Climatologists predict that as we move through the 21st century, Texas’ climate will become hotter and drier.
Some effects of this change, like access to water, are obvious. Others, less so. Zoya Teirstein of Grist recently wrote about one of those: proliferation of a soil-borne fungus that causes Valley Fever, a respiratory illness.
Teirstein reports that as Texas becomes more arid because of climate change, more of its soil will be hospitable for the fungus.
Listen to the interview above or read the transcript below to learn more about valley fever.
This transcript has been edited lightly for clarity:
Texas Standard: Valley Fever is becoming more common, according to the medical experts you spoke to. Tell us a little bit more about the disease itself and what causes it.
Zoya Teirstein: So Valley Fever is a really curious thing. It grows in the soil in this fungus called Coccidioides, Coxie for short. And it just grows sort of like how you would imagine mushrooms grow except doesn’t have a body that comes out of the ground. It grows like a network of fungi in the soil. And when that soil is disturbed, the spores of that fungi can kind of aerate into the air and enter people’s lungs and make them very, very sick.
Is it a respiratory disease in which you have trouble breathing? Is that the prime symptom?
Well, it’s important to note that about 60% of the people who breathe in these spores don’t actually get sick. It’s similar to COVID in some ways where some people have a really severe illness and some people don’t have any at all or a mild one.
But for those cases that do develop symptoms, it can be quite severe. It starts as a respiratory infection where you have perhaps trouble breathing, pneumonia, and then it can develop into disseminated Valley Fever, which is when the fungus spreads to other parts of the body. And that’s really a gnarly disease. It spreads to the face, the limbs. And those cases are the ones that can die.

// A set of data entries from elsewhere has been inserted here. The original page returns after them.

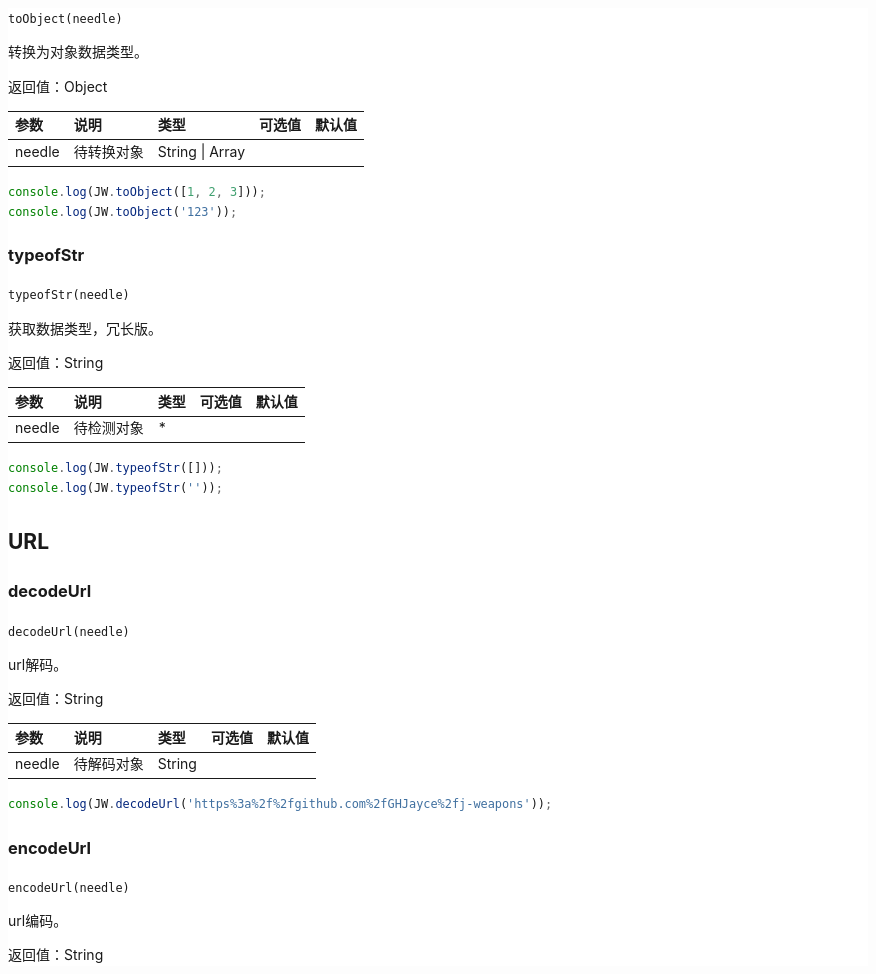`toObject(needle)`

转换为对象数据类型。

返回值：Object

参数|说明|类型|可选值|默认值
:--|:--|:--|:--|:--
needle|待转换对象|String \| Array||

```js
console.log(JW.toObject([1, 2, 3]));
console.log(JW.toObject('123'));
```


### typeofStr

`typeofStr(needle)`

获取数据类型，冗长版。

返回值：String

参数|说明|类型|可选值|默认值
:--|:--|:--|:--|:--
needle|待检测对象|*||

```js
console.log(JW.typeofStr([]));
console.log(JW.typeofStr(''));
```


## URL

### decodeUrl

`decodeUrl(needle)`

url解码。

返回值：String

参数|说明|类型|可选值|默认值
:--|:--|:--|:--|:--
needle|待解码对象|String||

```js
console.log(JW.decodeUrl('https%3a%2f%2fgithub.com%2fGHJayce%2fj-weapons'));
```


### encodeUrl

`encodeUrl(needle)`

url编码。

返回值：String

How do you treat this disease? Is there a cure?
There’s no cure, per se. There’s a band-aid solution, it’s called fluconazole, it’s an antifungal treatment that doctors can give you orally or intravenously. But the truth of the matter is, is that it’s your own immune system that fights this this fungal pathogen. So if you’ve a strong immune system, your chances of fighting it off are pretty high…but immunocompromised people especially are at risk.
Could you say a little bit more about the relationship between this fungus that causes Valley Fever and climate change?
There’s been some speculation that wildfires spread this disease. And the researchers I talked to were not so clear on that. That’s still being researched.
What they are sure about, though, is that drought followed by intense rain, followed by drought, which is a pattern that that many states, including Texas, are seeing increasingly with climate change leads to this proliferation of this fungi. So Cocci really likes it when it’s wet and then when it’s dry, it dries out and that’s how the spores get disseminated into the air.
Valley Fever is already a threat in far West Texas. Is there any way to know how many cases there have been in the state?
States across the board have been kind of slow to tackle this threat. And Texas, especially West Texas, is endemic to Valley Fever, which means that it grows there naturally, the fungus that causes it. However, the state doesn’t even report the cases that they get to the [Centers for Disease Control and Prevention]. So we don’t know how many cases are coming out of west Texas, Texas in general, but it’s definitely there, researchers told me.
And the danger is that as climate change continues, we could see more densely populated areas exposed to this particular fungus, and that could lead to more cases of Valley Fever?
Correct. I mean, it’s not just that this fungus might spread with climate change because more counties and more states are becoming more hospitable to the to this fungus, but also that people are moving to these states. People are moving to Arizona a lot and they don’t know what this fungus is growing there. They have no idea what the public health threat is.
Is there a way to combat it?
It’s a really good question, and I don’t think researchers know how to tackle this yet. The first step, they told me, is to raise awareness about it, to make sure people know about it, not just patients, but also doctors, you know, who might have trained in New York, California, who might not be familiar with Valley Fever. So that’s sort of the first step is raising awareness. And then when it comes to tackling it, I mean, for example, the U.S. government could could better fund research into a vaccine for this for this disease. That might be a good first step.